WORK INSTRUCTION -
All of the data that follows needs to be printed again, exactly as it reads.

--- RECORDED INFORMATION ---

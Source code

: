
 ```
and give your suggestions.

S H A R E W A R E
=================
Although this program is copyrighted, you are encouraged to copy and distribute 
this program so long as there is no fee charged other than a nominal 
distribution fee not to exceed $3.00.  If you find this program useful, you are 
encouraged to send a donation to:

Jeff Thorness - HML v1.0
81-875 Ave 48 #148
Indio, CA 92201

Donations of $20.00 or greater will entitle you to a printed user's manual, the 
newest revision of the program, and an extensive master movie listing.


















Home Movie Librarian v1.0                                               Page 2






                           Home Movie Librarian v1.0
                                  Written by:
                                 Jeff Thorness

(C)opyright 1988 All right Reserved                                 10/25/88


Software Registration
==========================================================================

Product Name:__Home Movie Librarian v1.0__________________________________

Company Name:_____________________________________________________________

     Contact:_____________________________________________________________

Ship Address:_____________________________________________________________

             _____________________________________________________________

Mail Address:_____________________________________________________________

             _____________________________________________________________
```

---

RESPONSE TO THE TASK -
Source code

:
 ```
and give your suggestions.

S H A R E W A R E
=================
Although this program is copyrighted, you are encouraged to copy and distribute 
this program so long as there is no fee charged other than a nominal 
distribution fee not to exceed $3.00.  If you find this program useful, you are 
encouraged to send a donation to:

Jeff Thorness - HML v1.0
81-875 Ave 48 #148
Indio, CA 92201

Donations of $20.00 or greater will entitle you to a printed user's manual, the 
newest revision of the program, and an extensive master movie listing.


















Home Movie Librarian v1.0                                               Page 2






                           Home Movie Librarian v1.0
                                  Written by:
                                 Jeff Thorness

(C)opyright 1988 All right Reserved                                 10/25/88


Software Registration
==========================================================================

Product Name:__Home Movie Librarian v1.0__________________________________

Company Name:_____________________________________________________________

     Contact:_____________________________________________________________

Ship Address:_____________________________________________________________

             _____________________________________________________________

Mail Address:_____________________________________________________________

             _____________________________________________________________
```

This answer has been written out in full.